I had an Apple IIe before it was fashionable. In 1985, in business school, I had to explain what I could already do with Multiplan and what she, my instructor, was proposing I do after taking a required course using an IBM and Lotus 1-2-3. She was mystified and adamant.

By 1986, I had joined a company which developed business simulations for big money-making companies.  They paid me bigger money. In 2002, I even patented some software for facilitating debates. My partner thought people would like to argue. We wanted to move them along.

All told, I’m on about my tenth personal computer. In my closet, I have an original MacBook. And several more; all well used; all superseded. My current one is about 7 years old. Getting up there, but it serves. I look forward to the new new thing.

In short, I don’t dislike computers. I’m not scared of them. On the other hand, I never really wanted to get close to one. I once named a handheld voice-activated-recorded-kind-of-thing.  Lucille, I called it. Lucille took messages and memos; held addresses and phone numbers; responded to my voice. Lucille fit so snugly in my hand. But the love affair didn’t stick. Its battery died and I lost it all. I would have had to start over again. Again, it’s in my closet.

I now feel as warmly toward these devices as I feel towards a hammer. When I’m confronted with a nail…

I look at how people are using their smart phones. In general, they are talking to friends. Some are texting. To me, texting is typing, and was called that once upon a time. My wife says texting is different than typing: shorter and faster than e-mail. In either case, though, talking was generally supposed to be better. We used to travel thousands of miles for a face-to-face: a smile, a warm handshake, a hug, something more.

There’s an advantage to texting though. You can do it silently, secretly and while you’re supposed to be doing something else. Like paying attention. Excuse me: multitasking.

Some, of course, are also listening to music on their smart phones. Recorded music, that is. So their ears are plugged in. I have an ipod: much smaller than an iphone. And it’s separate, which is, as I see it, an advantage. When it’s broken or lost, I’m only out the phone or the songs: not both. When I lose the combo-phone-addressbook-music-maker-emailer-brower-camera-…., there goes my life. Start again. And back it up, this time.

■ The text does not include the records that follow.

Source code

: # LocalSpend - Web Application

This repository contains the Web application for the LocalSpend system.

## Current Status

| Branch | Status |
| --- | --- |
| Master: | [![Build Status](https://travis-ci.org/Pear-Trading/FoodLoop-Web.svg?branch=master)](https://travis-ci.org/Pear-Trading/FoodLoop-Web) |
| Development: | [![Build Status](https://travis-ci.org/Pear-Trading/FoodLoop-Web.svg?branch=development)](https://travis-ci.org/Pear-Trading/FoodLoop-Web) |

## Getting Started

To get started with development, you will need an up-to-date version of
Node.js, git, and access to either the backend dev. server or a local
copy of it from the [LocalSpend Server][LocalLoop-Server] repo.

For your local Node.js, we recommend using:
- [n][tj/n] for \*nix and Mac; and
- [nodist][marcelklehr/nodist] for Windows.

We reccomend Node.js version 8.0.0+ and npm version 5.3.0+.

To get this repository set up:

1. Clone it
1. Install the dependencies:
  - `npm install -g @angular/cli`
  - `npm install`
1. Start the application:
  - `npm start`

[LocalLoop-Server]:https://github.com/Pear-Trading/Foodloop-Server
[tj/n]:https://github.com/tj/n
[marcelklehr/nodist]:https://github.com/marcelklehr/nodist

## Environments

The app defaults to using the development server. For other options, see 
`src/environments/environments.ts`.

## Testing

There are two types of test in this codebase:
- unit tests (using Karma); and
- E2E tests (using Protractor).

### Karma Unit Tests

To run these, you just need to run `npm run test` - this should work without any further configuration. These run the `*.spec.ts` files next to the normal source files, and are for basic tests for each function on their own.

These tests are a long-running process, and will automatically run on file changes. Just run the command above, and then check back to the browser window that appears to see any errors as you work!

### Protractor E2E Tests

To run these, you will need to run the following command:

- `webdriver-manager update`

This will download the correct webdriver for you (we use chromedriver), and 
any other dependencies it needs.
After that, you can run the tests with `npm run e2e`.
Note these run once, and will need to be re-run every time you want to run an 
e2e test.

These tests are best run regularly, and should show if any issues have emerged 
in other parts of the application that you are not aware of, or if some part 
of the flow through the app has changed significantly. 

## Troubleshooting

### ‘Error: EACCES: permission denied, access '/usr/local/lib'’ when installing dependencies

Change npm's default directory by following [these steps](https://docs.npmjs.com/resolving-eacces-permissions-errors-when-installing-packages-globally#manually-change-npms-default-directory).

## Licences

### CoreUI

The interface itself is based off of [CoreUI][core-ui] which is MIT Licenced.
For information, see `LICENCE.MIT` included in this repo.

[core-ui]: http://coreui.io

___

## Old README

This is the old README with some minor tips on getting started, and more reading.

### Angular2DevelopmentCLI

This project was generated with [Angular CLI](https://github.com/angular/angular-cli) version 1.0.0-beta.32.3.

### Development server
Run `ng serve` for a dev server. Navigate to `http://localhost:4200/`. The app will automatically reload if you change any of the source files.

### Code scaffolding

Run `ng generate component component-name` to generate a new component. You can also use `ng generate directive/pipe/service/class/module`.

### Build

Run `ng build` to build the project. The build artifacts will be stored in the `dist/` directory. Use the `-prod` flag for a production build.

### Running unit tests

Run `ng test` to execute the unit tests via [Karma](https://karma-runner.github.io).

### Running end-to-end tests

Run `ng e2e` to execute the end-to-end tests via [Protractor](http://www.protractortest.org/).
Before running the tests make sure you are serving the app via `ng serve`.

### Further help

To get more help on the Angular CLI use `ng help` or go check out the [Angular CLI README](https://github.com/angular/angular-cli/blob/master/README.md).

Speaking of cameras… Many are using their phones to take photos – or movies – and showing them to others. Again, I have a real camera: my antique old-school substitute.  Actually, it’s a 12 MB Canon but it’s falling into disuse. There is a lot of excellent photography: in magazines, on postcards, on television…. On the other hand, they don’t have me in it. Or my family. There is nothing my friends enjoy more than seeing hundreds of photos of me and my family.

And so much more people do. They play games. Read maps. Check sports scores or stock prices. They read or blog or read blogs. Some are dangerously distracted, motoring down the road, glued to their screens while they negotiate traffic. Smack!

In general, these devices, connected to “the world,” make us feel important. They massage the ego. That may be their most important value, though the last we admit. It reminds me of my first class in business school, attacking my first quantitative finance problem, watching my colleagues earnestly pounding their new high-powered calculators. Looking down. I thought, “If Harvard could see us now….”

As one of the unconnected, I confess feeling envious of my co-connected peers. Facebook. Twitter.

So I’m torn. Should I try to be “in the loop?” Always with something more to say or hear or share? Or am I hopelessly estranged? A un-digitized wallflower? Too self-centered to see, hear, and accept what’s good for me? I don’t know. What I do know is that too many people are looking down, fiddling with buttons, searching in their small, electronic windows, making their small talk smaller.